We at Charity Intelligence are a charity, but we are a different type of charity. We work for donors. We research and analyze Canadian charities; we are the 1-800 hotline that donors call. We do our best to answer their questions.
I'm assuming that the tax incentives package has been put before you with the assumption that it would result in more money going towards Canadian charities. I'd like to share with you three findings.
In all the surveying and polls on motivation about what makes a donor give, tax incentives consistently rank as the least important to a donor. Canadian donors give with their hearts, and they give out of compassion.
The second finding I'd like to share with you is that since 2002, the Muttart Foundation out of Edmonton has consistently used Ipsos Reid to survey Canadians. What their poll results report is that there is a widening trust gap between donors and charities. In the poll taken in 2010, 31% of Canadians said they had a lot of confidence in charities, and 69% of Canadians said they had some, little, or no trust in charities. This is the largest trust gap we've seen in Canada. Tax incentives do nothing to address this gap. Furthermore, in that most recent poll, 71% of Canadians said they would like more information about charities, which goes to Mark's points about transparency. Canadians want to know how charities spend the money and what results they achieve.
Thirdly, there was an extensive survey of 3,000 donors in the U.S. that we think is relevant for this. In that survey, 34% of donors said they would give more to charities if they had more information; they would give 12% more. In Canada, that would result in $1.2 billion in additional charitable giving.
So as we would see it at Charity Intelligence, the incentive to get more money flowing to charities is completely within the charities' hands. They can take steps independently, without the need at this time for increasing tax legislation or tax incentives.
I'm reminded here of Newton's third law of physics: for every action, there is a reaction. What could the potential harm be of expanding tax incentives? Unfortunately, one outcome of the tax incentives is that they drive unsavoury characters into the charity sector.
We haven't shared this research with Canadians; it is not public, but I share it with you today. In May 2010 we began an extensive research project on Canada's 100 largest charities. I hope you deal with this information with all the sensitivity that it is owed. Of the 100 largest charities in Canada, we found two that we strongly suspect are tax fraud schemes.

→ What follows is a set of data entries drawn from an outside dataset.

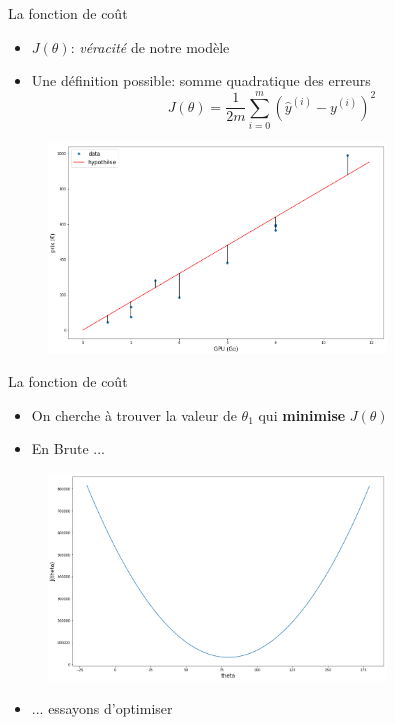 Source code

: \documentclass[11pt]{beamer}
\begin{document}
\begin{frame}{La fonction de coût}
  \begin{itemize}
  \item  $J(\theta)$: \textit{véracité} de notre modèle
  \item Une définition possible: somme quadratique des erreurs
      \begin{equation*}
        J(\theta) = \frac{1}{2m} \displaystyle\sum_{i=0}^{m}(\hat{y}^{(i)} - y^{(i)})^{2}
      \end{equation*}
  \end{itemize}
  \vspace{-0.5cm}
  \begin{figure}
    \includegraphics[width=0.8\textwidth]{figs/modelEstimation.png}
  \end{figure}  
\end{frame}

\begin{frame}{La fonction de coût}
  \begin{itemize}
  \item On cherche à trouver la valeur de $\theta_{1}$ qui \textbf{minimise} $J(\theta)$
    \vspace{0.2cm}
  \item En Brute ...
  \end{itemize}
  \vspace{-0.5cm}
  \begin{figure}
    \includegraphics[width=0.8\textwidth]{figs/costFct.png}
  \end{figure}
  \vspace{-0.5cm}
  \begin{itemize}
  \item ... essayons d'optimiser
  \end{itemize}
\end{frame}
\end{document}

The research team at Charity Intelligence was startled by this finding. We had always assumed that the tax scam charities were small, bucket-shop operations operating beneath the radar. We never expected to find, in the 100 largest charities in Canada—in the elite—two tax schemes.
If one were to extrapolate from this tiny sample size, that would represent 2% of Canada's 85,700 charities as bad apples, or, in other words 1,715. I would concur completely with Mark's comments that the CRA needs a lot more resources and a lot more help protecting our charitable sector.
These two charities in 2009 received $370 million in donations. If you were to extrapolate that.....
I'm sorry, that would be the equivalent; that is what we estimate tax fraud right now is costing Canada, Canadian taxpayers, and the charity sector.
So before you legislate, I would just ask for a second sober thought. Are tax incentives going to be effective? What is the benefit you would anticipate to flow into the sector? What are going to be the consequences? And what steps can you give the CRA that could possibly mitigate the negative impact of having more of these tax incentive scams corrupting Canada's very precious charitable sector?